Autour de la table, je suis la seule à ne pas avoir eu de carrière d’interprète. Je suis aussi peut-être la seule, en dehors de PhD-man, à comprendre le but du jeu : non pas tant formuler ou obtenir des réponses aux questions (on aimerait, c’est frustrant de ne pas), mais s’assurer que l’on pose les bonnes questions, qu’elles sont formulées de la meilleure manière possible. La carrière de danseuse, je n’ai pas, mais l’habitude des universitaires et l’expérience d’assistante d’édition, ça oui. Redondances, omissions, recoupements, je repère. You’re good at it, sourit généreusement ma nouvelle collègue. Ça me fait beaucoup de bien, tempère un peu mon sentiment d’imposture alors que tous discutent de solistes et directeurs de compagnie comme si ce n’était pas un tout autre monde. À la fin, PhD-man est content, il était stressé (ça ne s’arrête donc jamais ?), mais il a plenty of data. J’ai appris au passage que les male dancers tendent à exploser en plein vol lorsqu’ils sont nommés solistes et découvrent une pression que leurs homologues féminins gèrent depuis toujours. Et aussi : in the end, those who tend to make it ne sont pas les meilleurs techniquement, mais ceux qui sont le plus généreux avec leurs partenaires.

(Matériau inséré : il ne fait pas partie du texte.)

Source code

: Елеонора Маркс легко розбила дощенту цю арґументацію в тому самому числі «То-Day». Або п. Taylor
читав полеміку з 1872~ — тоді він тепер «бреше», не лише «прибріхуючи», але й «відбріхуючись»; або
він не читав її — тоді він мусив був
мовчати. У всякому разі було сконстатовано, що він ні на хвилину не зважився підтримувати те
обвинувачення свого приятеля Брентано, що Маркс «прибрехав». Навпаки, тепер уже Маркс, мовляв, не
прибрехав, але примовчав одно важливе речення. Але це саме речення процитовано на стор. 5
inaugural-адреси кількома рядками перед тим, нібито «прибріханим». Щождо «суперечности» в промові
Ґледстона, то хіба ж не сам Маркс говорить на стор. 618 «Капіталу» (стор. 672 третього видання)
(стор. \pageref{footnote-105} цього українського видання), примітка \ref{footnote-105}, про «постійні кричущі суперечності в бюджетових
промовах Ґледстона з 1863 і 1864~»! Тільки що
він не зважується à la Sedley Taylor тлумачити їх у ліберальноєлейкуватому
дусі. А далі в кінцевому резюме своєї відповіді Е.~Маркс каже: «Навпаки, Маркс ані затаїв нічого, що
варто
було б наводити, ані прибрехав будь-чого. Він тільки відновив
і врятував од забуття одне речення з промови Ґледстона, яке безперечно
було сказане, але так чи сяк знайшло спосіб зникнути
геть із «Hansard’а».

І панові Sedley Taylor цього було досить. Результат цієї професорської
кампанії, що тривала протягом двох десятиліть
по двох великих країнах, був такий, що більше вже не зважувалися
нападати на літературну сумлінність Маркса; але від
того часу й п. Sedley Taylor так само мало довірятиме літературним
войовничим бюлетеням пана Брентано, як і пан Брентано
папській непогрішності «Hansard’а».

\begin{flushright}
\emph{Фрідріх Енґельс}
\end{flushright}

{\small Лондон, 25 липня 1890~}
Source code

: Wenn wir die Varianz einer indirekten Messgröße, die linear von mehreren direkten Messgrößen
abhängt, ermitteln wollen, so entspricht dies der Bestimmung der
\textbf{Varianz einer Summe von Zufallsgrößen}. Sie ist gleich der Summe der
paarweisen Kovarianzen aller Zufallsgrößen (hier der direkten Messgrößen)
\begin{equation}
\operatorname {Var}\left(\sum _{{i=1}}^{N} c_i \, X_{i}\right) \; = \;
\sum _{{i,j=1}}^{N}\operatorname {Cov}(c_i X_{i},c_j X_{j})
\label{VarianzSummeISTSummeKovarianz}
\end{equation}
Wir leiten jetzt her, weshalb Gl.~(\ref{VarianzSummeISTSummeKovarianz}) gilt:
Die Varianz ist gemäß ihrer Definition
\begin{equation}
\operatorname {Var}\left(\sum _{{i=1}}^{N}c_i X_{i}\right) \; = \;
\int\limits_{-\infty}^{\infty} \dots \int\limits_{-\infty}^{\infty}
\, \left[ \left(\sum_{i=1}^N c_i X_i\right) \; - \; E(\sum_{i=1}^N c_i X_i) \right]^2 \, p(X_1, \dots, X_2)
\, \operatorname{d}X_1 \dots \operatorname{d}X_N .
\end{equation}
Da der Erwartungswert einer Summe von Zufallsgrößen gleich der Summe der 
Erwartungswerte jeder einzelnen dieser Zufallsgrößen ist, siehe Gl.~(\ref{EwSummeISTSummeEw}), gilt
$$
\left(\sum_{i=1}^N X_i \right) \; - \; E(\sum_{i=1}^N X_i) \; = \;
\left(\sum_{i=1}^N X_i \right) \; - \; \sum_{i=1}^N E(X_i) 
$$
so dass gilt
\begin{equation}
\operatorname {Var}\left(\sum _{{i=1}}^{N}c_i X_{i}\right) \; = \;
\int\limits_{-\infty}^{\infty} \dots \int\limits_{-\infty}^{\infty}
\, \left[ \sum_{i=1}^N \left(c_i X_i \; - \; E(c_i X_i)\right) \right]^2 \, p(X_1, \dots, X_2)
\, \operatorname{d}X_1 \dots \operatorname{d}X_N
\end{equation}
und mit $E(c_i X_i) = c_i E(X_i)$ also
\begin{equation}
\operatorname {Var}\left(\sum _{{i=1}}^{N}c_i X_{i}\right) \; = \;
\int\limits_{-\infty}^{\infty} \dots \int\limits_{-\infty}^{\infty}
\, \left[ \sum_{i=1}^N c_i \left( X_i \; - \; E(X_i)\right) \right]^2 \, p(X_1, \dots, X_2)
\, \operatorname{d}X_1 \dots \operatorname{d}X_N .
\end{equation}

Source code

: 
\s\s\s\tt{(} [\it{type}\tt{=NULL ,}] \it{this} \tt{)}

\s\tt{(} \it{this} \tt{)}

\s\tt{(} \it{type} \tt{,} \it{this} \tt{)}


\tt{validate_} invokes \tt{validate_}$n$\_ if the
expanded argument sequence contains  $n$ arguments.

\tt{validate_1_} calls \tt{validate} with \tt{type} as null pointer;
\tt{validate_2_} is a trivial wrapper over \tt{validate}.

L’après-midi est passée sur le CV et le dossier de L. à la fois concurrente et pote, pas vraiment à l’aise avec Pages ou Canva. On y passe des heures, yeux cramés, expériences qui s’alignent devant leur puces, se hiérarchisent. Je m’obnubile sur ce dossier comme si c’était le mien, ne supportant pas d’avoir un truc bancal alors que ça pourrait être bien, mieux, que c’est à ça de l’être. Je boulotte compulsivement le Toblerone qu’elle m’a rapporté et, la tête farcie, décrète à 20h devoir arrêter ; même si tout n’est pas fini, c’est structuré.

Je propose de reformuler les tournures négatives ou restrictives — elles sont nombreuses. À force, elle fait le rapprochement : c’est donc ça, la négativité qu’on lui reproche ? Cela ne m’étonne pas à la fois qu’elle ne s’en soit pas rendu compte et qu’elle le remarque à présent : le manque, le perfectible sont évidents pour quelqu’un comme elle, qui se remet beaucoup en question, n’arrête pas de se former — je n’avais pas encore mesuré à quel point. Ce n’est pas simplement négatif pour critiquer ou s’excuser — même si, ça aussi, elle y vient en prise de conscience.

…

Samedi 7 février

La fatigue me cueille au réveil, dans une forme d’absence molle qui n’est pas désagréable, nervosité à vide : le pianiste me trouve plus patiente avec les élèves. L’après-midi, c’est Les Dix Petits Nègres, les élèves demandent à s’arrêter les unes après les autres, cheville qui gène, orteil douloureux, mal au crâne, mal au cœur. Quel est le titre remanié du roman d’Agatha Christie, déjà ? À la fin, il n’en reste plus qu’un ? Les élèves renchérissent à coup de Koh-Lanta et d’Hunger Games. L’une d’elles n’a vraiment pas l’air bien, je m’assure qu’elle puisse être raccompagnée. And Then There Were None. 


Quand cette élève a expliqué vouloir devenir danseuse professionnelle en entretien, lors de l’audition, mes collègues ne voulaient plus la prendre (en cursus amateur). J’ai insisté par souci de cohérence : certains de nos élèves étaient moins bons que ça. D’accord, m’a-t-on répondu en substance, mais il faudra lui faire comprendre, que ce soit clair pour elle, qu’elle ne s’engage pas dans une voie de garage.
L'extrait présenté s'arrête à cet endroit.